### Brief
In the records below, which lines include "buffers"? Copy them.

Pictures paired with source code:
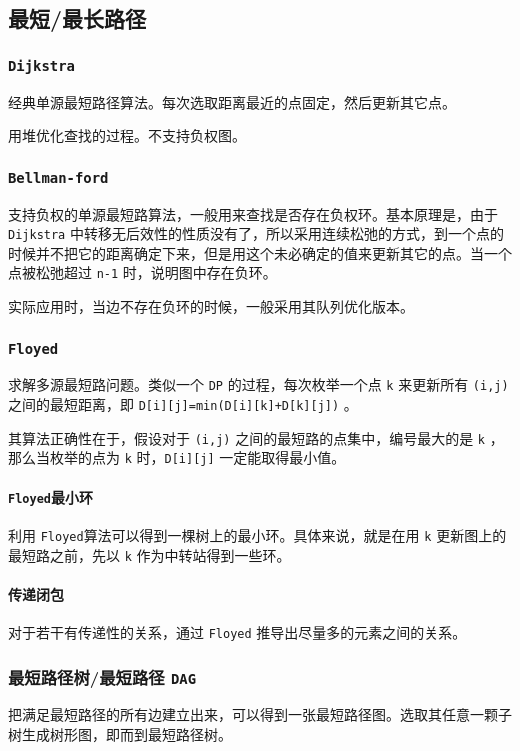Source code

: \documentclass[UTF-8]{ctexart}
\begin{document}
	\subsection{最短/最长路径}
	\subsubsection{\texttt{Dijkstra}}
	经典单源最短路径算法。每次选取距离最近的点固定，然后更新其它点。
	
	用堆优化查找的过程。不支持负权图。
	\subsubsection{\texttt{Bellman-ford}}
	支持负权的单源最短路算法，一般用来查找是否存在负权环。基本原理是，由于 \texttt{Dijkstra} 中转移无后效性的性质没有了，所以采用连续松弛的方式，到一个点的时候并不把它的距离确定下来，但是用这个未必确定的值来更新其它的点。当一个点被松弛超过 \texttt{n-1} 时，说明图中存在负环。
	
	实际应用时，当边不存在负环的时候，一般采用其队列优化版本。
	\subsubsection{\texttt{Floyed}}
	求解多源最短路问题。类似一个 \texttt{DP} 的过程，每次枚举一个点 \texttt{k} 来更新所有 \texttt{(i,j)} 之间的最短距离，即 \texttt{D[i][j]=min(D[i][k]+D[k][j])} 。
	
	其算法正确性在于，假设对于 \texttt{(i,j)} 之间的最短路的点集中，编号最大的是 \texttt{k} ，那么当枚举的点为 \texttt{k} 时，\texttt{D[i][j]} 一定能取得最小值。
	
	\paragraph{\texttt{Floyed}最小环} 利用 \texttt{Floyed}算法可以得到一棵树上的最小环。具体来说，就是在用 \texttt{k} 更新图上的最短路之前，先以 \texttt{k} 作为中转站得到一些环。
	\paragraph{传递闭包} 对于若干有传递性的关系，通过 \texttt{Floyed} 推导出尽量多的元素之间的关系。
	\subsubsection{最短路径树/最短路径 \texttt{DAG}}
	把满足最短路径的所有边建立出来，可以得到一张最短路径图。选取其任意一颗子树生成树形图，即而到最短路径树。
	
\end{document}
* * *
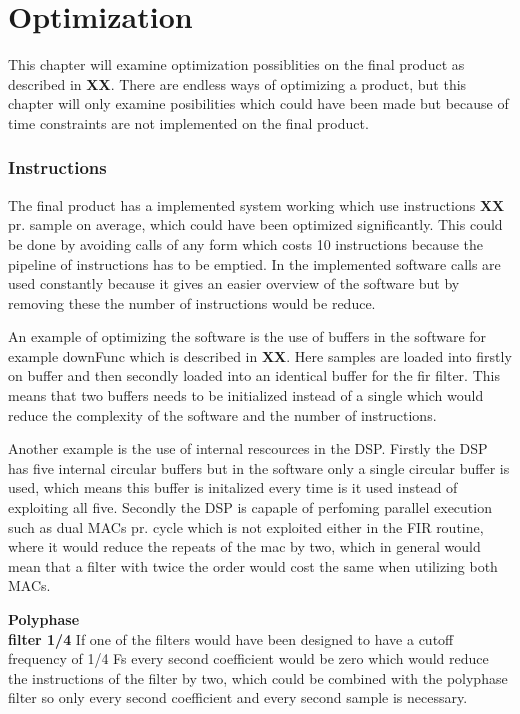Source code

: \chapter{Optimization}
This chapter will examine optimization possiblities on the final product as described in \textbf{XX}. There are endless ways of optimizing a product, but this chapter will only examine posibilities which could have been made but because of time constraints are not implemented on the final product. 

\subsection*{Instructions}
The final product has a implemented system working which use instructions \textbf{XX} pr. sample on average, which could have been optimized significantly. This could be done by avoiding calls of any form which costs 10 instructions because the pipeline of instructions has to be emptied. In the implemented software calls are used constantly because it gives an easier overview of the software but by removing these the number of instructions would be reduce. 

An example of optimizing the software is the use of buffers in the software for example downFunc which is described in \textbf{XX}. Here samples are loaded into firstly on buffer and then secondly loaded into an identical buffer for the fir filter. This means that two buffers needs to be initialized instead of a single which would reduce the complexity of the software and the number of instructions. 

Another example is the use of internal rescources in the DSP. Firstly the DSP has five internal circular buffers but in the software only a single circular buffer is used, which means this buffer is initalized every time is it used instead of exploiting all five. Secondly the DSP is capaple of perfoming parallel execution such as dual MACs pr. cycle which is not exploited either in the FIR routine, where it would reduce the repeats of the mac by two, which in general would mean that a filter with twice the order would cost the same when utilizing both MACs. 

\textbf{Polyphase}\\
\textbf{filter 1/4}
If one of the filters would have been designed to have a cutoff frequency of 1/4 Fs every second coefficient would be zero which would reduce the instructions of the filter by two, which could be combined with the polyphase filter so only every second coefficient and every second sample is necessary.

### Task answer
An example of optimizing the software is the use of buffers in the software for example downFunc which is described in \textbf{XX}. Here samples are loaded into firstly on buffer and then secondly loaded into an identical buffer for the fir filter. This means that two buffers needs to be initialized instead of a single which would reduce the complexity of the software and the number of instructions. 
Another example is the use of internal rescources in the DSP. Firstly the DSP has five internal circular buffers but in the software only a single circular buffer is used, which means this buffer is initalized every time is it used instead of exploiting all five. Secondly the DSP is capaple of perfoming parallel execution such as dual MACs pr. cycle which is not exploited either in the FIR routine, where it would reduce the repeats of the mac by two, which in general would mean that a filter with twice the order would cost the same when utilizing both MACs. 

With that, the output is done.